Project-Based Learning Philosophy
The department believes in the power of experiential learning through project-based education. Students are encouraged to apply theoretical concepts to real-world challenges throughout their academic journey. The approach fosters critical thinking, teamwork, and innovation skills essential for future professionals.
Mini-Projects (First Year)
Students work on small-scale projects in their first year, focusing on basic programming concepts, data structures, and simple software development tasks. Projects are typically completed within one semester and evaluated based on design, implementation, and documentation quality.

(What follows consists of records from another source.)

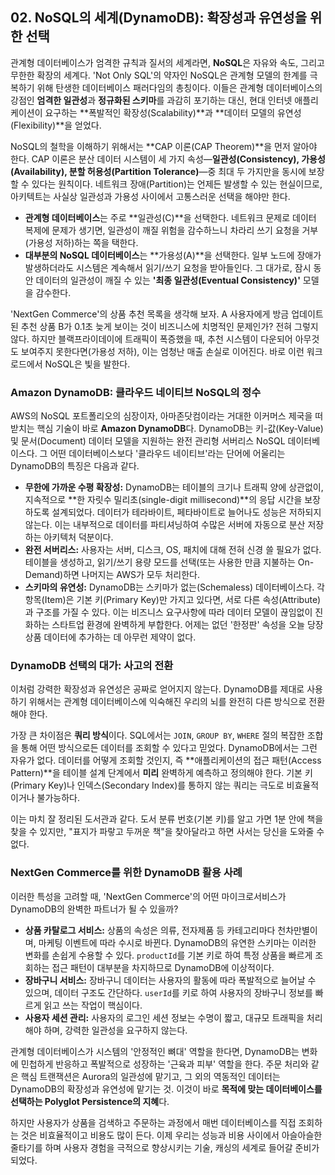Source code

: ## 02. NoSQL의 세계(DynamoDB): 확장성과 유연성을 위한 선택

관계형 데이터베이스가 엄격한 규칙과 질서의 세계라면, **NoSQL**은 자유와 속도, 그리고 무한한 확장의 세계다. 'Not Only SQL'의 약자인 NoSQL은 관계형 모델의 한계를 극복하기 위해 탄생한 데이터베이스 패러다임의 총칭이다. 이들은 관계형 데이터베이스의 강점인 **엄격한 일관성**과 **정규화된 스키마**를 과감히 포기하는 대신, 현대 인터넷 애플리케이션이 요구하는 **폭발적인 확장성(Scalability)**과 **데이터 모델의 유연성(Flexibility)**을 얻었다.

NoSQL의 철학을 이해하기 위해서는 **CAP 이론(CAP Theorem)**을 먼저 알아야 한다. CAP 이론은 분산 데이터 시스템이 세 가지 속성—**일관성(Consistency), 가용성(Availability), 분할 허용성(Partition Tolerance)**—중 최대 두 가지만을 동시에 보장할 수 있다는 원칙이다. 네트워크 장애(Partition)는 언제든 발생할 수 있는 현실이므로, 아키텍트는 사실상 일관성과 가용성 사이에서 고통스러운 선택을 해야만 한다.
* **관계형 데이터베이스**는 주로 **일관성(C)**을 선택한다. 네트워크 문제로 데이터 복제에 문제가 생기면, 일관성이 깨질 위험을 감수하느니 차라리 쓰기 요청을 거부(가용성 저하)하는 쪽을 택한다.
* **대부분의 NoSQL 데이터베이스**는 **가용성(A)**을 선택한다. 일부 노드에 장애가 발생하더라도 시스템은 계속해서 읽기/쓰기 요청을 받아들인다. 그 대가로, 잠시 동안 데이터의 일관성이 깨질 수 있는 **'최종 일관성(Eventual Consistency)'** 모델을 감수한다.

'NextGen Commerce'의 상품 추천 목록을 생각해 보자. A 사용자에게 방금 업데이트된 추천 상품 B가 0.1초 늦게 보이는 것이 비즈니스에 치명적인 문제인가? 전혀 그렇지 않다. 하지만 블랙프라이데이에 트래픽이 폭증했을 때, 추천 시스템이 다운되어 아무것도 보여주지 못한다면(가용성 저하), 이는 엄청난 매출 손실로 이어진다. 바로 이런 워크로드에서 NoSQL은 빛을 발한다.

### Amazon DynamoDB: 클라우드 네이티브 NoSQL의 정수

AWS의 NoSQL 포트폴리오의 심장이자, 아마존닷컴이라는 거대한 이커머스 제국을 떠받치는 핵심 기술이 바로 **Amazon DynamoDB**다. DynamoDB는 키-값(Key-Value) 및 문서(Document) 데이터 모델을 지원하는 완전 관리형 서버리스 NoSQL 데이터베이스다. 그 어떤 데이터베이스보다 '클라우드 네이티브'라는 단어에 어울리는 DynamoDB의 특징은 다음과 같다.

* **무한에 가까운 수평 확장성:** DynamoDB는 테이블의 크기나 트래픽 양에 상관없이, 지속적으로 **한 자릿수 밀리초(single-digit millisecond)**의 응답 시간을 보장하도록 설계되었다. 데이터가 테라바이트, 페타바이트로 늘어나도 성능은 저하되지 않는다. 이는 내부적으로 데이터를 파티셔닝하여 수많은 서버에 자동으로 분산 저장하는 아키텍처 덕분이다.
* **완전 서버리스:** 사용자는 서버, 디스크, OS, 패치에 대해 전혀 신경 쓸 필요가 없다. 테이블을 생성하고, 읽기/쓰기 용량 모드를 선택(또는 사용한 만큼 지불하는 On-Demand)하면 나머지는 AWS가 모두 처리한다.
* **스키마의 유연성:** DynamoDB는 스키마가 없는(Schemaless) 데이터베이스다. 각 항목(Item)은 기본 키(Primary Key)만 가지고 있다면, 서로 다른 속성(Attribute)과 구조를 가질 수 있다. 이는 비즈니스 요구사항에 따라 데이터 모델이 끊임없이 진화하는 스타트업 환경에 완벽하게 부합한다. 어제는 없던 '한정판' 속성을 오늘 당장 상품 데이터에 추가하는 데 아무런 제약이 없다.

### DynamoDB 선택의 대가: 사고의 전환

이처럼 강력한 확장성과 유연성은 공짜로 얻어지지 않는다. DynamoDB를 제대로 사용하기 위해서는 관계형 데이터베이스에 익숙해진 우리의 뇌를 완전히 다른 방식으로 전환해야 한다.

가장 큰 차이점은 **쿼리 방식**이다. SQL에서는 `JOIN`, `GROUP BY`, `WHERE` 절의 복잡한 조합을 통해 어떤 방식으로든 데이터를 조회할 수 있다고 믿었다. DynamoDB에서는 그런 자유가 없다. 데이터를 어떻게 조회할 것인지, 즉 **애플리케이션의 접근 패턴(Access Pattern)**을 테이블 설계 단계에서 **미리** 완벽하게 예측하고 정의해야 한다. 기본 키(Primary Key)나 인덱스(Secondary Index)를 통하지 않는 쿼리는 극도로 비효율적이거나 불가능하다.

이는 마치 잘 정리된 도서관과 같다. 도서 분류 번호(기본 키)를 알고 가면 1분 안에 책을 찾을 수 있지만, "표지가 파랗고 두꺼운 책"을 찾아달라고 하면 사서는 당신을 도와줄 수 없다.

### NextGen Commerce를 위한 DynamoDB 활용 사례

이러한 특성을 고려할 때, 'NextGen Commerce'의 어떤 마이크로서비스가 DynamoDB의 완벽한 파트너가 될 수 있을까?

* **상품 카탈로그 서비스:** 상품의 속성은 의류, 전자제품 등 카테고리마다 천차만별이며, 마케팅 이벤트에 따라 수시로 바뀐다. DynamoDB의 유연한 스키마는 이러한 변화를 손쉽게 수용할 수 있다. `productId`를 기본 키로 하여 특정 상품을 빠르게 조회하는 접근 패턴이 대부분을 차지하므로 DynamoDB에 이상적이다.
* **장바구니 서비스:** 장바구니 데이터는 사용자의 활동에 따라 폭발적으로 늘어날 수 있으며, 데이터 구조도 간단하다. `userId`를 키로 하여 사용자의 장바구니 정보를 빠르게 읽고 쓰는 작업이 핵심이다.
* **사용자 세션 관리:** 사용자의 로그인 세션 정보는 수명이 짧고, 대규모 트래픽을 처리해야 하며, 강력한 일관성을 요구하지 않는다.

관계형 데이터베이스가 시스템의 '안정적인 뼈대' 역할을 한다면, DynamoDB는 변화에 민첩하게 반응하고 폭발적으로 성장하는 '근육과 피부' 역할을 한다. 주문 처리와 같은 핵심 트랜잭션은 Aurora의 일관성에 맡기고, 그 외의 역동적인 데이터는 DynamoDB의 확장성과 유연성에 맡기는 것. 이것이 바로 **목적에 맞는 데이터베이스를 선택하는 Polyglot Persistence의 지혜**다.

하지만 사용자가 상품을 검색하고 주문하는 과정에서 매번 데이터베이스를 직접 조회하는 것은 비효율적이고 비용도 많이 든다. 이제 우리는 성능과 비용 사이에서 아슬아슬한 줄타기를 하며 사용자 경험을 극적으로 향상시키는 기술, 캐싱의 세계로 들어갈 준비가 되었다.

Final-Year Capstone Project
The capstone project is a significant undertaking that spans two semesters (7th and 8th). Students select topics aligned with their interests or industry needs, often collaborating with faculty members or external partners. The project involves:
- Problem identification and scoping
- Research and literature review
- Design and prototyping
- Implementation and testing
- Documentation and presentation
Students receive guidance from assigned faculty mentors and must present their work at a final showcase event open to industry experts, faculty, and peers. Successful projects often lead to patents, publications, or commercialization opportunities.